**TASK DETAILS**
In the entries that follow, how many lines include the string "using"? The answer is the number only.

[Collected data]
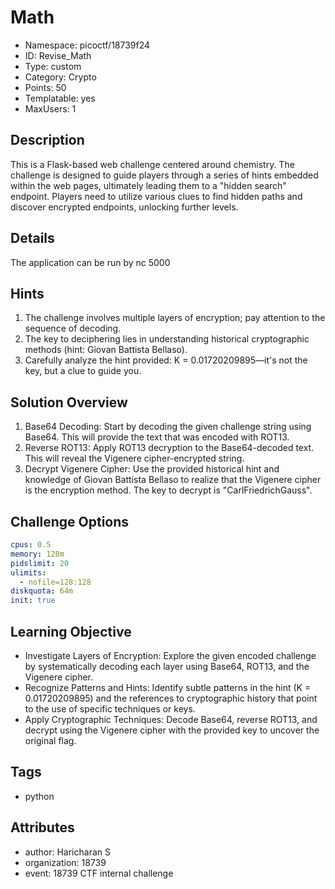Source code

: # Math

- Namespace: picoctf/18739f24
- ID: Revise_Math
- Type: custom
- Category: Crypto
- Points: 50
- Templatable: yes
- MaxUsers: 1

## Description

This is a Flask-based web challenge centered around chemistry. The challenge is
designed to guide players through a series of hints embedded within the web 
pages, ultimately leading them to a "hidden search" endpoint. Players need to 
utilize various clues to find hidden paths and discover encrypted endpoints, 
unlocking further levels.


## Details

The application can be run by nc <IP> 5000


## Hints
1. The challenge involves multiple layers of encryption; pay attention to the 
sequence of decoding.
2. The key to deciphering lies in understanding historical cryptographic methods
 (hint: Giovan Battista Bellaso).
3. Carefully analyze the hint provided: K = 0.01720209895—it's not the key, 
but a clue to guide you.

## Solution Overview

1. Base64 Decoding: Start by decoding the given challenge string using Base64. 
This will provide the text that was encoded with ROT13.
2. Reverse ROT13: Apply ROT13 decryption to the Base64-decoded text. 
This will reveal the Vigenere cipher-encrypted string.
3. Decrypt Vigenere Cipher: Use the provided historical hint and knowledge of 
Giovan Battista Bellaso to realize that the Vigenere cipher is the encryption 
method. The key to decrypt is "CarlFriedrichGauss".

## Challenge Options

```yaml
cpus: 0.5
memory: 128m
pidslimit: 20
ulimits:
  - nofile=128:128
diskquota: 64m
init: true
```

## Learning Objective

- Investigate Layers of Encryption: Explore the given encoded challenge 
by systematically decoding each layer using Base64, ROT13, and the 
Vigenere cipher.
- Recognize Patterns and Hints: Identify subtle patterns in the hint 
(K = 0.01720209895) and the references to cryptographic history that point 
to the use of specific techniques or keys.
- Apply Cryptographic Techniques: Decode Base64, reverse ROT13, and decrypt 
using the Vigenere cipher with the provided key to uncover the original flag.

## Tags

- python

## Attributes

- author: Haricharan S
- organization: 18739
- event: 18739 CTF internal challenge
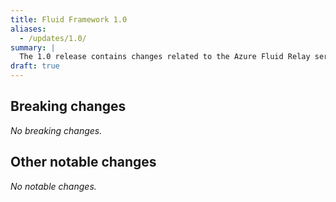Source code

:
 ```yaml
---
title: Fluid Framework 1.0
aliases:
  - /updates/1.0/
summary: |
  The 1.0 release contains changes related to the Azure Fluid Relay service.
draft: true
---
```


## Breaking changes

*No breaking changes.*

## Other notable changes

*No notable changes.*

**SOLUTION TO THIS EXERCISE**
3